§ RECORD EXCERPTS

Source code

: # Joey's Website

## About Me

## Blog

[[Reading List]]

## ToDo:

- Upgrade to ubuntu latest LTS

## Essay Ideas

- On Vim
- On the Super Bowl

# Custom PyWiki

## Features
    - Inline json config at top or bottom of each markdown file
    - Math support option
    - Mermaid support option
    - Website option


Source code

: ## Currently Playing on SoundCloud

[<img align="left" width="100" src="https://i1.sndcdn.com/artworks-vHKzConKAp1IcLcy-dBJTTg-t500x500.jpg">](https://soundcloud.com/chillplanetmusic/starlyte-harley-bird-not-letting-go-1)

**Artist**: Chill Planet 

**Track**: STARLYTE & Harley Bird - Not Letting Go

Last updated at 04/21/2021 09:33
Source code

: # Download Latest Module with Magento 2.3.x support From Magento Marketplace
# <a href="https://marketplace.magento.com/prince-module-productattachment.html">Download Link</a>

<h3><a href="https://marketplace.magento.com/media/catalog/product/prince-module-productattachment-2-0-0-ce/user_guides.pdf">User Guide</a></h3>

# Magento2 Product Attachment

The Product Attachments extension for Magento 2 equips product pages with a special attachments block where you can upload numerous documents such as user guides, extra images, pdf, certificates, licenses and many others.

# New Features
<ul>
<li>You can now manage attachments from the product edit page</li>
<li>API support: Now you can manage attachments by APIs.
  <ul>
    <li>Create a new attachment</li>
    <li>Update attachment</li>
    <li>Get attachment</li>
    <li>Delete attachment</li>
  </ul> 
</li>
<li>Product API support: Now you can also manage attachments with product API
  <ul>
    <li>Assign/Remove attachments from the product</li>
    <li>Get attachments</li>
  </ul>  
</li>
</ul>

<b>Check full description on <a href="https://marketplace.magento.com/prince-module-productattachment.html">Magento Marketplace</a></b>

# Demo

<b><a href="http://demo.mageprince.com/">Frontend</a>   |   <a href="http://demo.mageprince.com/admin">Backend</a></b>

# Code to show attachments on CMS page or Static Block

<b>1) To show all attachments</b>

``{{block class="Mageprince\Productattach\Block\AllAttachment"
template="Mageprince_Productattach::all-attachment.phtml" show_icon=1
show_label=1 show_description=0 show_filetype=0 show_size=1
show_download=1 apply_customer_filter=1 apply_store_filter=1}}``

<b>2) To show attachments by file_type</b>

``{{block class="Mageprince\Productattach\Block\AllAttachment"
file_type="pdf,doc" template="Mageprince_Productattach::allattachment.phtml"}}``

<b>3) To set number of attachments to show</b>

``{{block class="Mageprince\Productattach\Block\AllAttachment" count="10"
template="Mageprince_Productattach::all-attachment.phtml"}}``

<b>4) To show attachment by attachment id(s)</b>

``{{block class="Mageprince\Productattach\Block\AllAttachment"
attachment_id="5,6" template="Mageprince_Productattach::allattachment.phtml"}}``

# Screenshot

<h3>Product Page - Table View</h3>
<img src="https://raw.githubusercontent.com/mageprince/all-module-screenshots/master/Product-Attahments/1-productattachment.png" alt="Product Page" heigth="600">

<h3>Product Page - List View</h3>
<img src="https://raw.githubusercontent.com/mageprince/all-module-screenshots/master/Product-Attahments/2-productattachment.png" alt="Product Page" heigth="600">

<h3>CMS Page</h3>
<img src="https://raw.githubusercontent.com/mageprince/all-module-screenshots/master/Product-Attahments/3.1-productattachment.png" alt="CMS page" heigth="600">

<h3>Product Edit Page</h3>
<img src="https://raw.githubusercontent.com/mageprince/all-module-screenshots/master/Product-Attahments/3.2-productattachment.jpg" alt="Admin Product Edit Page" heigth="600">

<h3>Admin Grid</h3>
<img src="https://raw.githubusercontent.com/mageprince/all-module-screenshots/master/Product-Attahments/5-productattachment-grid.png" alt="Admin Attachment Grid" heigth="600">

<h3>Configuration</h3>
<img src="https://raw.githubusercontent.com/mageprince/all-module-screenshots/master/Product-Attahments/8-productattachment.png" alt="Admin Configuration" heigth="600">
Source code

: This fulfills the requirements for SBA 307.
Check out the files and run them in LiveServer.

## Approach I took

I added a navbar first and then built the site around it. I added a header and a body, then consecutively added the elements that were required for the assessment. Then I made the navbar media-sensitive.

§ YOUR GOAL
A word-for-word copy of all the entries above is required.

§ OUTPUT OF THE EXERCISE
Source code

: # Joey's Website

## About Me

## Blog

[[Reading List]]

## ToDo:

- Upgrade to ubuntu latest LTS

## Essay Ideas

- On Vim
- On the Super Bowl

# Custom PyWiki

## Features
    - Inline json config at top or bottom of each markdown file
    - Math support option
    - Mermaid support option
    - Website option


Source code

: ## Currently Playing on SoundCloud

[<img align="left" width="100" src="https://i1.sndcdn.com/artworks-vHKzConKAp1IcLcy-dBJTTg-t500x500.jpg">](https://soundcloud.com/chillplanetmusic/starlyte-harley-bird-not-letting-go-1)

**Artist**: Chill Planet 

**Track**: STARLYTE & Harley Bird - Not Letting Go

Last updated at 04/21/2021 09:33
Source code

: # Download Latest Module with Magento 2.3.x support From Magento Marketplace
# <a href="https://marketplace.magento.com/prince-module-productattachment.html">Download Link</a>

<h3><a href="https://marketplace.magento.com/media/catalog/product/prince-module-productattachment-2-0-0-ce/user_guides.pdf">User Guide</a></h3>

# Magento2 Product Attachment

The Product Attachments extension for Magento 2 equips product pages with a special attachments block where you can upload numerous documents such as user guides, extra images, pdf, certificates, licenses and many others.

# New Features
<ul>
<li>You can now manage attachments from the product edit page</li>
<li>API support: Now you can manage attachments by APIs.
  <ul>
    <li>Create a new attachment</li>
    <li>Update attachment</li>
    <li>Get attachment</li>
    <li>Delete attachment</li>
  </ul> 
</li>
<li>Product API support: Now you can also manage attachments with product API
  <ul>
    <li>Assign/Remove attachments from the product</li>
    <li>Get attachments</li>
  </ul>  
</li>
</ul>

<b>Check full description on <a href="https://marketplace.magento.com/prince-module-productattachment.html">Magento Marketplace</a></b>

# Demo

<b><a href="http://demo.mageprince.com/">Frontend</a>   |   <a href="http://demo.mageprince.com/admin">Backend</a></b>

# Code to show attachments on CMS page or Static Block

<b>1) To show all attachments</b>

``{{block class="Mageprince\Productattach\Block\AllAttachment"
template="Mageprince_Productattach::all-attachment.phtml" show_icon=1
show_label=1 show_description=0 show_filetype=0 show_size=1
show_download=1 apply_customer_filter=1 apply_store_filter=1}}``

<b>2) To show attachments by file_type</b>

``{{block class="Mageprince\Productattach\Block\AllAttachment"
file_type="pdf,doc" template="Mageprince_Productattach::allattachment.phtml"}}``

<b>3) To set number of attachments to show</b>

``{{block class="Mageprince\Productattach\Block\AllAttachment" count="10"
template="Mageprince_Productattach::all-attachment.phtml"}}``

<b>4) To show attachment by attachment id(s)</b>

``{{block class="Mageprince\Productattach\Block\AllAttachment"
attachment_id="5,6" template="Mageprince_Productattach::allattachment.phtml"}}``

# Screenshot

<h3>Product Page - Table View</h3>
<img src="https://raw.githubusercontent.com/mageprince/all-module-screenshots/master/Product-Attahments/1-productattachment.png" alt="Product Page" heigth="600">

<h3>Product Page - List View</h3>
<img src="https://raw.githubusercontent.com/mageprince/all-module-screenshots/master/Product-Attahments/2-productattachment.png" alt="Product Page" heigth="600">

<h3>CMS Page</h3>
<img src="https://raw.githubusercontent.com/mageprince/all-module-screenshots/master/Product-Attahments/3.1-productattachment.png" alt="CMS page" heigth="600">

<h3>Product Edit Page</h3>
<img src="https://raw.githubusercontent.com/mageprince/all-module-screenshots/master/Product-Attahments/3.2-productattachment.jpg" alt="Admin Product Edit Page" heigth="600">

<h3>Admin Grid</h3>
<img src="https://raw.githubusercontent.com/mageprince/all-module-screenshots/master/Product-Attahments/5-productattachment-grid.png" alt="Admin Attachment Grid" heigth="600">

<h3>Configuration</h3>
<img src="https://raw.githubusercontent.com/mageprince/all-module-screenshots/master/Product-Attahments/8-productattachment.png" alt="Admin Configuration" heigth="600">
Source code

: This fulfills the requirements for SBA 307.
Check out the files and run them in LiveServer.

## Approach I took

I added a navbar first and then built the site around it. I added a header and a body, then consecutively added the elements that were required for the assessment. Then I made the navbar media-sensitive.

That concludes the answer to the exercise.